[Saved data entries]
■ ■ ■ ■ ■ ■ ■
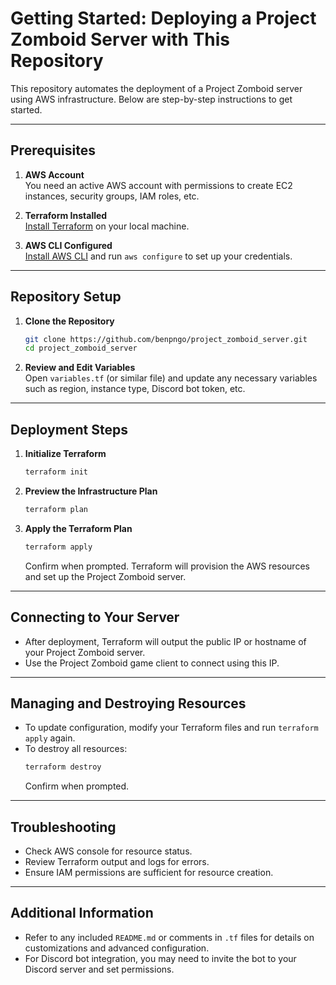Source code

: # Getting Started: Deploying a Project Zomboid Server with This Repository

This repository automates the deployment of a Project Zomboid server using AWS infrastructure. Below are step-by-step instructions to get started.

---

## Prerequisites

1. **AWS Account**  
   You need an active AWS account with permissions to create EC2 instances, security groups, IAM roles, etc.

2. **Terraform Installed**  
   [Install Terraform](https://www.terraform.io/downloads.html) on your local machine.

3. **AWS CLI Configured**  
   [Install AWS CLI](https://docs.aws.amazon.com/cli/latest/userguide/getting-started-install.html) and run `aws configure` to set up your credentials.

---

## Repository Setup

1. **Clone the Repository**
   ```sh
   git clone https://github.com/benpngo/project_zomboid_server.git
   cd project_zomboid_server
   ```

2. **Review and Edit Variables**  
   Open `variables.tf` (or similar file) and update any necessary variables such as region, instance type, Discord bot token, etc.

---

## Deployment Steps

1. **Initialize Terraform**
   ```sh
   terraform init
   ```

2. **Preview the Infrastructure Plan**
   ```sh
   terraform plan
   ```

3. **Apply the Terraform Plan**
   ```sh
   terraform apply
   ```
   Confirm when prompted. Terraform will provision the AWS resources and set up the Project Zomboid server.

---

## Connecting to Your Server

- After deployment, Terraform will output the public IP or hostname of your Project Zomboid server.
- Use the Project Zomboid game client to connect using this IP.

---

## Managing and Destroying Resources

- To update configuration, modify your Terraform files and run `terraform apply` again.
- To destroy all resources:
   ```sh
   terraform destroy
   ```
   Confirm when prompted.

---

## Troubleshooting

- Check AWS console for resource status.
- Review Terraform output and logs for errors.
- Ensure IAM permissions are sufficient for resource creation.

---

## Additional Information

- Refer to any included `README.md` or comments in `.tf` files for details on customizations and advanced configuration.
- For Discord bot integration, you may need to invite the bot to your Discord server and set permissions.

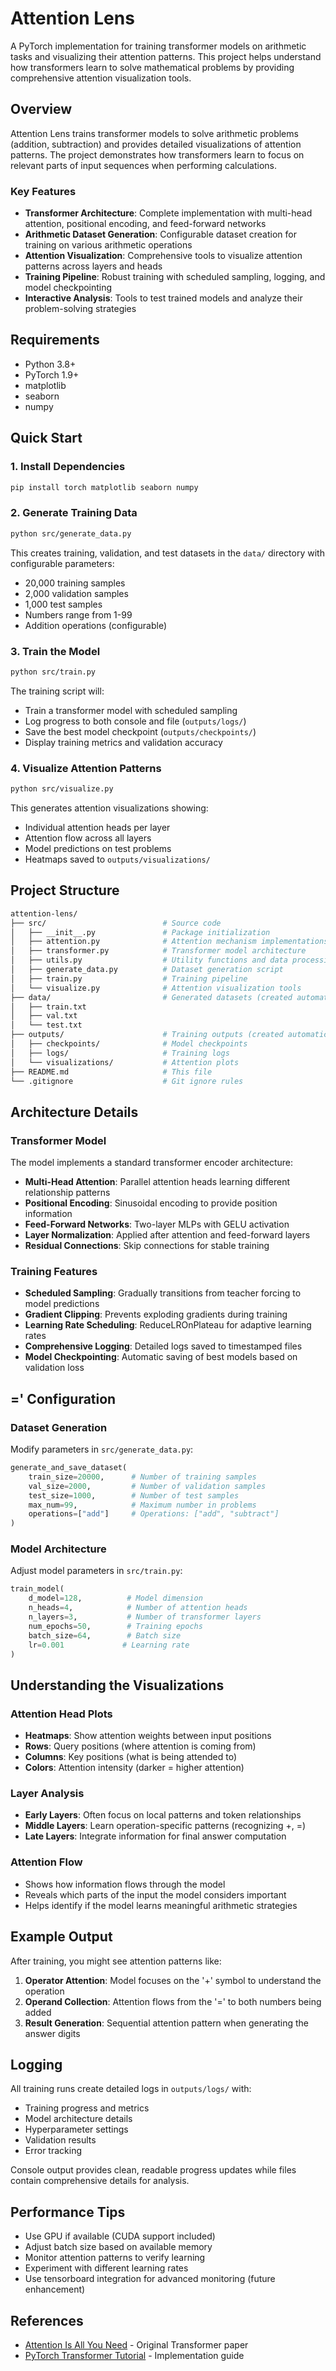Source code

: # Attention Lens

A PyTorch implementation for training transformer models on arithmetic tasks and visualizing their attention patterns. This project helps understand how transformers learn to solve mathematical problems by providing comprehensive attention visualization tools.

## Overview

Attention Lens trains transformer models to solve arithmetic problems (addition, subtraction) and provides detailed visualizations of attention patterns. The project demonstrates how transformers learn to focus on relevant parts of input sequences when performing calculations.

### Key Features

- **Transformer Architecture**: Complete implementation with multi-head attention, positional encoding, and feed-forward networks
- **Arithmetic Dataset Generation**: Configurable dataset creation for training on various arithmetic operations
- **Attention Visualization**: Comprehensive tools to visualize attention patterns across layers and heads
- **Training Pipeline**: Robust training with scheduled sampling, logging, and model checkpointing
- **Interactive Analysis**: Tools to test trained models and analyze their problem-solving strategies

## Requirements

- Python 3.8+
- PyTorch 1.9+
- matplotlib
- seaborn
- numpy

## Quick Start

### 1. Install Dependencies

```bash
pip install torch matplotlib seaborn numpy
```

### 2. Generate Training Data

```bash
python src/generate_data.py
```

This creates training, validation, and test datasets in the `data/` directory with configurable parameters:

- 20,000 training samples
- 2,000 validation samples
- 1,000 test samples
- Numbers range from 1-99
- Addition operations (configurable)

### 3. Train the Model

```bash
python src/train.py
```

The training script will:

- Train a transformer model with scheduled sampling
- Log progress to both console and file (`outputs/logs/`)
- Save the best model checkpoint (`outputs/checkpoints/`)
- Display training metrics and validation accuracy

### 4. Visualize Attention Patterns

```bash
python src/visualize.py
```

This generates attention visualizations showing:

- Individual attention heads per layer
- Attention flow across all layers
- Model predictions on test problems
- Heatmaps saved to `outputs/visualizations/`

## Project Structure

```bash
attention-lens/
├── src/                          # Source code
│   ├── __init__.py               # Package initialization
│   ├── attention.py              # Attention mechanism implementations
│   ├── transformer.py            # Transformer model architecture
│   ├── utils.py                  # Utility functions and data processing
│   ├── generate_data.py          # Dataset generation script
│   ├── train.py                  # Training pipeline
│   └── visualize.py              # Attention visualization tools
├── data/                         # Generated datasets (created automatically)
│   ├── train.txt
│   ├── val.txt
│   └── test.txt
├── outputs/                      # Training outputs (created automatically)
│   ├── checkpoints/              # Model checkpoints
│   ├── logs/                     # Training logs
│   └── visualizations/           # Attention plots
├── README.md                     # This file
└── .gitignore                    # Git ignore rules
```

## Architecture Details

### Transformer Model

The model implements a standard transformer encoder architecture:

- **Multi-Head Attention**: Parallel attention heads learning different relationship patterns
- **Positional Encoding**: Sinusoidal encoding to provide position information
- **Feed-Forward Networks**: Two-layer MLPs with GELU activation
- **Layer Normalization**: Applied after attention and feed-forward layers
- **Residual Connections**: Skip connections for stable training

### Training Features

- **Scheduled Sampling**: Gradually transitions from teacher forcing to model predictions
- **Gradient Clipping**: Prevents exploding gradients during training
- **Learning Rate Scheduling**: ReduceLROnPlateau for adaptive learning rates
- **Comprehensive Logging**: Detailed logs saved to timestamped files
- **Model Checkpointing**: Automatic saving of best models based on validation loss

## =' Configuration

### Dataset Generation

Modify parameters in `src/generate_data.py`:

```python
generate_and_save_dataset(
    train_size=20000,      # Number of training samples
    val_size=2000,         # Number of validation samples
    test_size=1000,        # Number of test samples
    max_num=99,            # Maximum number in problems
    operations=["add"]     # Operations: ["add", "subtract"]
)
```

### Model Architecture

Adjust model parameters in `src/train.py`:

```python
train_model(
    d_model=128,          # Model dimension
    n_heads=4,            # Number of attention heads
    n_layers=3,           # Number of transformer layers
    num_epochs=50,        # Training epochs
    batch_size=64,        # Batch size
    lr=0.001             # Learning rate
)
```

## Understanding the Visualizations

### Attention Head Plots

- **Heatmaps**: Show attention weights between input positions
- **Rows**: Query positions (where attention is coming from)
- **Columns**: Key positions (what is being attended to)
- **Colors**: Attention intensity (darker = higher attention)

### Layer Analysis

- **Early Layers**: Often focus on local patterns and token relationships
- **Middle Layers**: Learn operation-specific patterns (recognizing +, =)
- **Late Layers**: Integrate information for final answer computation

### Attention Flow

- Shows how information flows through the model
- Reveals which parts of the input the model considers important
- Helps identify if the model learns meaningful arithmetic strategies

## Example Output

After training, you might see attention patterns like:

1. **Operator Attention**: Model focuses on the '+' symbol to understand the operation
2. **Operand Collection**: Attention flows from the '=' to both numbers being added
3. **Result Generation**: Sequential attention pattern when generating the answer digits

## Logging

All training runs create detailed logs in `outputs/logs/` with:

- Training progress and metrics
- Model architecture details
- Hyperparameter settings
- Validation results
- Error tracking

Console output provides clean, readable progress updates while files contain comprehensive details for analysis.

## Performance Tips

- Use GPU if available (CUDA support included)
- Adjust batch size based on available memory
- Monitor attention patterns to verify learning
- Experiment with different learning rates
- Use tensorboard integration for advanced monitoring (future enhancement)

## References

- [Attention Is All You Need](https://arxiv.org/abs/1706.03762) - Original Transformer paper
- [PyTorch Transformer Tutorial](https://pytorch.org/tutorials/beginner/transformer_tutorial.html) - Implementation guide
■ ■ ■ ■ ■ ■ ■
§ What you have to do:
Each line that contains the string "seaborn" should be copied from the data above.

§ Task response:
- seaborn
pip install torch matplotlib seaborn numpy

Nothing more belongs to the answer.